Coming from London, this place evokes memories of the traditional eel and pie shops (pie and mash) and therefore I can fully appreciate the special iconic appeal! And those fishy tiles??! I want them 

Cheers.

D.


----------



## cinestep (Jul 6, 2008)

Mr Sam, your memory is right. You did post on 15th January. Thanks for posting the mobile chippie, it is very neat.

Every effort is being made to save the Old Chippie from being gutted. Perhaps luckily no Beamish type museum could be be found for it. Then the recent listing of the building recognised its importance as a chippie out of the London pie and mash style so it really needs to stay in London. Preferably insitu, complete and open as a heritage chippie.

I hope everyone can respect its importance, it stays pikey free and it can be rescued and preserved.


----------



## cinestep (Sep 19, 2008)

I have above mentioned that a major conservation organisation has been considering taking Burrows on. Now I have learnt that "The National Trust has come to the firm conclusion that there is no viable future for the site..." which means I can name the organisation!

The building is still listed and English Heritage is still against the building's demolition with the components being moved to a visitor attraction called "Yesterday's World" as is being sught by the owners. It sounds like a terrible fate.


----------



## cinestep (Jan 20, 2009)

*The last goodbye?*

Dear Friends, 
At Ealing Council's planning committee on 28 January 2009 two applications will be considered:

APPLICATION A - PP/2007/4277
1 EAST ACTON LANE ACTON W3 7HD
Demolition of existing buildings and erection of three storey frontage building containing five one-bedroom flats and refuse and recycling storage and part four and five storey building to rear containing five two-bedroom and four one-bedroom flats, formation of pedestrian and vehicular access to service vehicle turning area and two disabled car parking spaces and provision of covered +cycle storage, landscaping, gardens, balconies, roof terrace and roof gardens.

APPLICATION B - PP/2008/1298
1 EAST ACTON LANE ACTON W3 7HD
Removal of items of special interest for storage and demolition of existing buildings; redevelopment comprising a three storey frontage building containing five one-bedroom flats and refuse and recycling storage and part four and five storey building to rear containing five two-bedroom and four one-bedroom flats; formation of pedestrian and vehicular access to service vehicle turning area and two disabled car parking spaces and provision of covered cycle storage, landscaping gardens, balconies, roof terrace and roof gardens (Listed Building Consent).

The officer's recommendation is that both be approved. This will mean the end of Burrows Fish & Chips.

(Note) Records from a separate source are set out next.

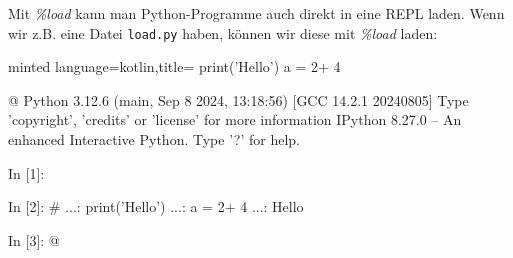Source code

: Mit \textit{\%load} kann man Python-Programme auch direkt in eine REPL laden. Wenn wir z.B. eine Datei \texttt{load.py} haben, können wir diese mit \textit{\%load} laden:
\begin{codeBlock}[]{minted language=kotlin,title=}
    print('Hello')
    a = 2+ 4
\end{codeBlock}
\begin{commandshell}[][minted language=text]
    @\shellprefix@ipython
    Python 3.12.6 (main, Sep  8 2024, 13:18:56) [GCC 14.2.1 20240805]
    Type 'copyright', 'credits' or 'license' for more information
    IPython 8.27.0 -- An enhanced Interactive Python. Type '?' for help.

    In [1]: %

    In [2]: # %
       ...: print('Hello')
       ...: a = 2+ 4
       ...:
    Hello

    In [3]: @\shellcursor@
\end{commandshell}

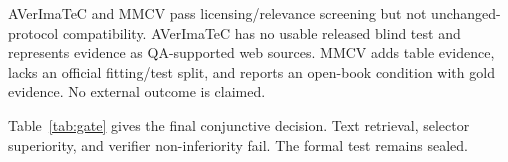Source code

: AVerImaTeC and MMCV pass licensing/relevance screening but not unchanged-protocol compatibility. AVerImaTeC has no usable released blind test and represents evidence as QA-supported web sources. MMCV adds table evidence, lacks an official fitting/test split, and reports an open-book condition with gold evidence. No external outcome is claimed.

Table~\ref{tab:gate} gives the final conjunctive decision. Text retrieval, selector superiority, and verifier non-inferiority fail. The formal test remains sealed.

\begin{table}[t]
\centering
\caption{Final development gate. Every condition is required.}
\label{tab:gate}
\small

\end{table}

The committee meeting is at http://www.ealing.gov.uk/services/c...s/planning_committee/20may2008-15may2009.html and the full report through the link at09 & 10 - 1 East Acton Lane PP and LBC - Report: http://www.ealing.gov.uk/ealing3/ex...09/09_x_10_-_1_East_Acton_Lane_PP_and_LBC.DOC

An extract is below.

* Goodbye Burrows. Thanks for being here and your interest. Over and out from Cinesteps.*

_Demolition of listed building / Removal of items of historical importance

The existing three-storey building on the site fronting East Acton Lane was spot listed on the 20th February 2008 by English Heritage (Grade II). English Heritage have commented that the “special interest derives from this rare surviving example of a pre-WWII eatery and as a British Fish and chip shop, a building type of significant value to British cultural identity. The interior is unapologetically traditional in style, relating to the eel pie and mash shops of Edwardian London”. The current planning proposal (Application A) would require the demolition of the building to facilitate the residential redevelopment of this site. Therefore listed building consent is sought to remove and reconstruct the interior of the chip shop at a suitable site together with the demolition of the building.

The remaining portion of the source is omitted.